Nei ritagli di tempo. Facciamo le riunioni alle due di notte quando i figli sono a nanna e abbiamo sistemato le incombenze domestiche. Pensiamo al nostro lavoro come artigianale, e questo ci unisce. Partiamo da un’idea, la abbozziamo e pezzo dopo pezzo la mettiamo in pratica. Scegliamo i progetti in base a quello che veramente ci va, e stiamo mettendo in moto sempre più cose per i giovani.

Avere figli aiuta a pensare a una prospettiva futura?
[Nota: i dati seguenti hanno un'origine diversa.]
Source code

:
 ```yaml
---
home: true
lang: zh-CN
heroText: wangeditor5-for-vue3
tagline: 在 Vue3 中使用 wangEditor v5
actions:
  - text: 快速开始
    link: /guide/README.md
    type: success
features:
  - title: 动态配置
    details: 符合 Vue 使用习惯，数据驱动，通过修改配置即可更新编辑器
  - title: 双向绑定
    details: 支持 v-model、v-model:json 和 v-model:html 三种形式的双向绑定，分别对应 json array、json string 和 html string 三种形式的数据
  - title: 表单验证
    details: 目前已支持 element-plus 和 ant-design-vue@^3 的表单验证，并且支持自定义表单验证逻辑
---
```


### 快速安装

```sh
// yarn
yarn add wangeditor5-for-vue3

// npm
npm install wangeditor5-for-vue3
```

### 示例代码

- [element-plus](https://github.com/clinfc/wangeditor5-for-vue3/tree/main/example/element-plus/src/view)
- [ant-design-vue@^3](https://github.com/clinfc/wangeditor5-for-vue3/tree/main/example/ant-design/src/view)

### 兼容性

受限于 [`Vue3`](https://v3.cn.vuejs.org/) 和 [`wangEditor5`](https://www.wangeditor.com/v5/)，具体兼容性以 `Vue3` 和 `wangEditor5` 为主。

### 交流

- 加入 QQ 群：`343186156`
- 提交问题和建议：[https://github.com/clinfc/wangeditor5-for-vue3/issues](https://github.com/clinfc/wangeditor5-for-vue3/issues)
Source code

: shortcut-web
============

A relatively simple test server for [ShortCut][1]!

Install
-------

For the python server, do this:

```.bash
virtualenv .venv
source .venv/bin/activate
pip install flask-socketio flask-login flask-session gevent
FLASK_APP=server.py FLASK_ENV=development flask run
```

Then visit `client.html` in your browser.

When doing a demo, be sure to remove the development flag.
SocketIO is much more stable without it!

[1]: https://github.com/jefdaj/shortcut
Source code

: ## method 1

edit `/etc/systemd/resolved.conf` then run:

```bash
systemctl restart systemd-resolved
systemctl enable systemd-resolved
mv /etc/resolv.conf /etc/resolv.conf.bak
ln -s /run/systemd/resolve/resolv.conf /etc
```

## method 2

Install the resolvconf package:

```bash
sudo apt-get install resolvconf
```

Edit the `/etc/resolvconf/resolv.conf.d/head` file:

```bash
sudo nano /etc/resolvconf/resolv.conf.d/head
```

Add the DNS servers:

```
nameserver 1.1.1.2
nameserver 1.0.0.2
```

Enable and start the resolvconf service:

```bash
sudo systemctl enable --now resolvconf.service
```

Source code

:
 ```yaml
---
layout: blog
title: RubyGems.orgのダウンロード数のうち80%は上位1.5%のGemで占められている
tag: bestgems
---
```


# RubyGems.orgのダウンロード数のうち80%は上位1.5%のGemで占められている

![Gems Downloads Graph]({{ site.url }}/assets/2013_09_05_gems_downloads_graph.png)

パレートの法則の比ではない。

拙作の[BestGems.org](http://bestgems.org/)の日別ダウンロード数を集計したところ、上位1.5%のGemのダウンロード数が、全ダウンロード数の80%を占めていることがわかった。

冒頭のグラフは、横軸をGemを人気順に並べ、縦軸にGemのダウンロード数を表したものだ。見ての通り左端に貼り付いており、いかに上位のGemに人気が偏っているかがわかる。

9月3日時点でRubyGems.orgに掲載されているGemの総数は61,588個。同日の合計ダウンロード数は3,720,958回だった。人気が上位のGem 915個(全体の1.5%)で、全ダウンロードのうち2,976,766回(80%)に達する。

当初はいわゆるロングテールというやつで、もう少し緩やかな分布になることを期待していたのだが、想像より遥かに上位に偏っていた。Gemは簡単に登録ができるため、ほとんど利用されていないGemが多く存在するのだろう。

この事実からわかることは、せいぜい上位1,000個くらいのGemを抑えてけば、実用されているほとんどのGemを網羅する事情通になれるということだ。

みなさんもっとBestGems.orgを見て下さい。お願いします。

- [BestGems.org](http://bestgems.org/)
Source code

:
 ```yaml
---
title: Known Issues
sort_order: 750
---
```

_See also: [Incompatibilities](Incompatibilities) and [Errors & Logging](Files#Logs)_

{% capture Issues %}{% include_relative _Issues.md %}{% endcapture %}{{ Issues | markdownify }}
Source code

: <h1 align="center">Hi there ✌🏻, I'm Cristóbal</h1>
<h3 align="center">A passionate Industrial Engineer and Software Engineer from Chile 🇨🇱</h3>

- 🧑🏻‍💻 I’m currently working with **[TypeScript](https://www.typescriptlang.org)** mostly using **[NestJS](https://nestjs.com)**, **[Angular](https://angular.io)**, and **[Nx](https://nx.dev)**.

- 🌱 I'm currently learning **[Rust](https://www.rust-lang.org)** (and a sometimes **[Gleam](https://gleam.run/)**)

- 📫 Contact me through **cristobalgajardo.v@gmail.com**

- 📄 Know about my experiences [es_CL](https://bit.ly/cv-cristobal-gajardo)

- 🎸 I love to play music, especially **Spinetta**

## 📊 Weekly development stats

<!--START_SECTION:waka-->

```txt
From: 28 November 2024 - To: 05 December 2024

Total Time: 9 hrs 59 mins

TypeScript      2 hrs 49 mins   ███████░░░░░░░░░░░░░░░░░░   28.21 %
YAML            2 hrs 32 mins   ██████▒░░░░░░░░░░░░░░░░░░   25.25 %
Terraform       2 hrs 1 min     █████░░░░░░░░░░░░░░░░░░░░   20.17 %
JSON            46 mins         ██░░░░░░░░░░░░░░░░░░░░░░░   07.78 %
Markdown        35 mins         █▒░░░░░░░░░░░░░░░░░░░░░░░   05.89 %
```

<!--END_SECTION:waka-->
Credo di sì. Quando i bambini erano piccoli studiavamo Čechov. C’era una battuta in Zio Vanja che mi aveva colpito: “Chissà se tra 2-300 anni si ricorderanno di noi con una parola buona”. Bisogna lavorare per i giovani, trasmettere loro la tradizione antica di questo mestiere, far capire che non si fa per il successo ma perché si ha una responsabilità. Su questo io e Milena andiamo di pari passo.

Sullo schermo del computer fa capolino per un saluto Milena Mancini, attrice di cinema e teatro. Durante l’intervista del 2017, lei e il marito ci avevano parlato del loro patto d’amore. Quando si erano messi insieme, Milena gli aveva chiesto: «Ti preparo la vita o ti preparo il caffè?». La domanda era stata poi incisa su una mattonella, appesa in cucina. Dopo cinque anni, vale la pena di chiedere se la mattonella sia sempre al suo posto. «Certo. Vado a prenderla», risponde lei. Dopo un minuto torna, la mattonella in effetti è ancora integra. «Sappiamo che ce la possiamo tirare in testa», dicono entrambi ridendo, «e questa possibilità ci tiene vivi».